Running Changes Lives, but If You’ve Come Here to Save Me, Don’t Bother.

As always, there’s so much to say, and so little time to say it. Here’s the short version. Having been amazingly blessed to be part of launching Back On My Feet in Dallas when we lived there briefly as my Dad was dying, I always hoped it or something like it would come here (whether my “here” was NE Ohio or the Twin Cities). Well, “something like it” has. Quite serendipitiously, perhaps even providentially, just as I’m losing weight and starting to run again, I discover another amazing running community that is building community between those experiencing homelessness and those that aren’t. Thus, I’m proud to be “fundracing” for them in my first race in 4 years, the upcoming Torchlight5k. Here’s my first post from my fundracing page:

Running changes lives. I should know.

It’s helped me lose over 150 pounds (total; hopefully the third time’s the charm), and I’ve been privileged to be part of several amazing running communities. Mile In My Shoes is one such community. Mile In My Shoes builds community between people experiencing homelessness and those who aren’t, using running as a vehicle to change the lives of all participants. To help Mile In My Shoes accomplish their mission, I’m running the Torchlight 5k. It’ll be my first race in about four years as I’ve battled back from a meniscus tear and a couple of broken toes and am struggling to get my weight back down. Sponsor me in the race and the funds go to Mile In My Shoes. Thanks for your support!

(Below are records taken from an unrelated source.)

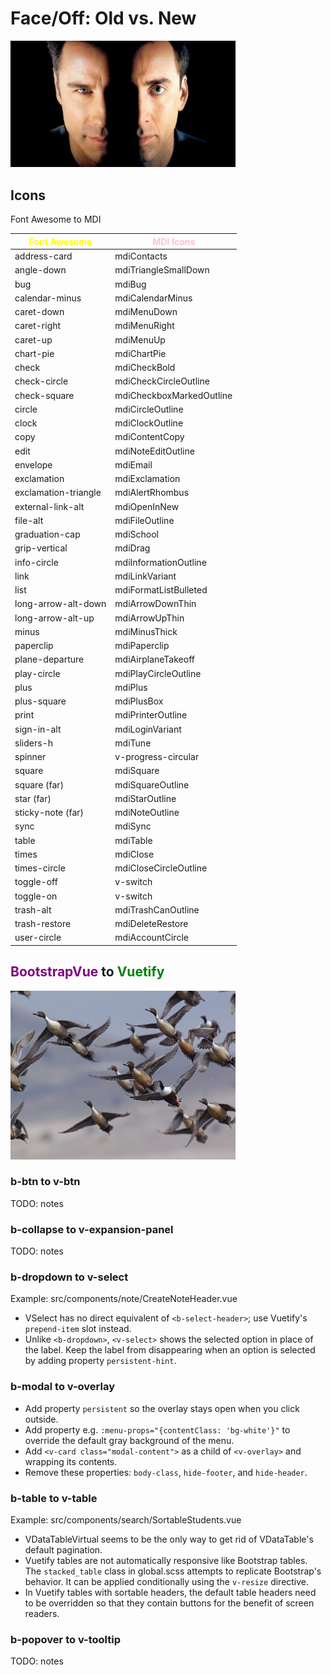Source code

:# Face/Off: Old vs. New

<img alt="Face/Off movie poster" src="assets/font-awesome-and-mdi-faceoff.png" width="360" />

## Icons
Font Awesome to MDI

| <span style="color: yellow">Font Awesome</span> | <span style="color: pink">MDI Icons</span> |
|-------------------------------------------------|--------------------------------------------|
| address-card                                    | mdiContacts                                |
| angle-down                                      | mdiTriangleSmallDown                       |
| bug                                             | mdiBug                                     |
| calendar-minus                                  | mdiCalendarMinus                           |
| caret-down                                      | mdiMenuDown                                |
| caret-right                                     | mdiMenuRight                               |
| caret-up                                        | mdiMenuUp                                  |
| chart-pie                                       | mdiChartPie                                |
| check                                           | mdiCheckBold                               |
| check-circle                                    | mdiCheckCircleOutline                      |
| check-square                                    | mdiCheckboxMarkedOutline                   |
| circle                                          | mdiCircleOutline                           |
| clock                                           | mdiClockOutline                            |
| copy                                            | mdiContentCopy                             |
| edit                                            | mdiNoteEditOutline                         |
| envelope                                        | mdiEmail                                   |
| exclamation                                     | mdiExclamation                             |
| exclamation-triangle                            | mdiAlertRhombus                            |
| external-link-alt                               | mdiOpenInNew                               |
| file-alt                                        | mdiFileOutline                             |
| graduation-cap                                  | mdiSchool                                  |
| grip-vertical                                   | mdiDrag                                    |
| info-circle                                     | mdiInformationOutline                      |
| link                                            | mdiLinkVariant                             |
| list                                            | mdiFormatListBulleted                      |
| long-arrow-alt-down                             | mdiArrowDownThin                           |
| long-arrow-alt-up                               | mdiArrowUpThin                             |
| minus                                           | mdiMinusThick                              |
| paperclip                                       | mdiPaperclip                               |
| plane-departure                                 | mdiAirplaneTakeoff                         |
| play-circle                                     | mdiPlayCircleOutline                       |
| plus                                            | mdiPlus                                    |
| plus-square                                     | mdiPlusBox                                 |
| print                                           | mdiPrinterOutline                          |
| sign-in-alt                                     | mdiLoginVariant                            |
| sliders-h                                       | mdiTune                                    |
| spinner                                         | v-progress-circular                        |
| square                                          | mdiSquare                                  |
| square (far)                                    | mdiSquareOutline                           |
| star (far)                                      | mdiStarOutline                             |
| sticky-note (far)                               | mdiNoteOutline                             |
| sync                                            | mdiSync                                    |
| table                                           | mdiTable                                   |
| times                                           | mdiClose                                   |
| times-circle                                    | mdiCloseCircleOutline                      |
| toggle-off                                      | v-switch                                   |
| toggle-on                                       | v-switch                                   |
| trash-alt                                       | mdiTrashCanOutline                         |
| trash-restore                                   | mdiDeleteRestore                           |
| user-circle                                     | mdiAccountCircle                           |


## <span style="color: purple">BootstrapVue</span> to <span style="color: green">Vuetify</span>

<img src="assets/migrating-ducks.png" width="360">

### b-btn to v-btn

TODO: notes

### b-collapse to v-expansion-panel

TODO: notes

### b-dropdown to v-select

Example: src/components/note/CreateNoteHeader.vue

- VSelect has no direct equivalent of `<b-select-header>`; use Vuetify's `prepend-item` slot instead.
- Unlike `<b-dropdown>`, `<v-select>` shows the selected option in place of the label. Keep the label from disappearing when an option is selected by adding property `persistent-hint`.

### b-modal to v-overlay

- Add property `persistent` so the overlay stays open when you click outside.
- Add property e.g. `:menu-props="{contentClass: 'bg-white'}"` to override the default gray background of the menu.
- Add `<v-card class="modal-content">` as a child of `<v-overlay>` and wrapping its contents.
- Remove these properties: `body-class`, `hide-footer`, and `hide-header`.

### b-table to v-table

Example: src/components/search/SortableStudents.vue

- VDataTableVirtual seems to be the only way to get rid of VDataTable's default pagination.
- Vuetify tables are not automatically responsive like Bootstrap tables. The `stacked_table` class in global.scss attempts to replicate Bootstrap's behavior. It can be applied conditionally using the `v-resize` directive.
- In Vuetify tables with sortable headers, the default table headers need to be overridden so that they contain buttons for the benefit of screen readers.

### b-popover to v-tooltip

TODO: notes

And then I just posted this, this morning:

If You’ve Come Here to Save Me, Don’t Bother.

Yesterday we stopped by Mill City Running and I picked up a Mile In My Shoes shirt. Every purchase helps fund gear for people experiencing homelessness who participate in the program. Later, while walking around the Stone Arch Bridge Festival, I saw someone wearing a slightly different Mile In My Shoes shirt that indicated he was an alum of the program. It was a little moment of serendipity that affirmed my desire to support, and, as much as I can, be a part of this community. Won’t you help me help them, and be helped myself in the process? I’m reminded, as I often am, of the saying that I first heard Duane Crabbs repeat, which went something like: “If you’ve come here to save me, don’t bother. But if you’ve come here because you understand that your salvation is wrapped up in mine, then let us labor together.” Let’s get to work.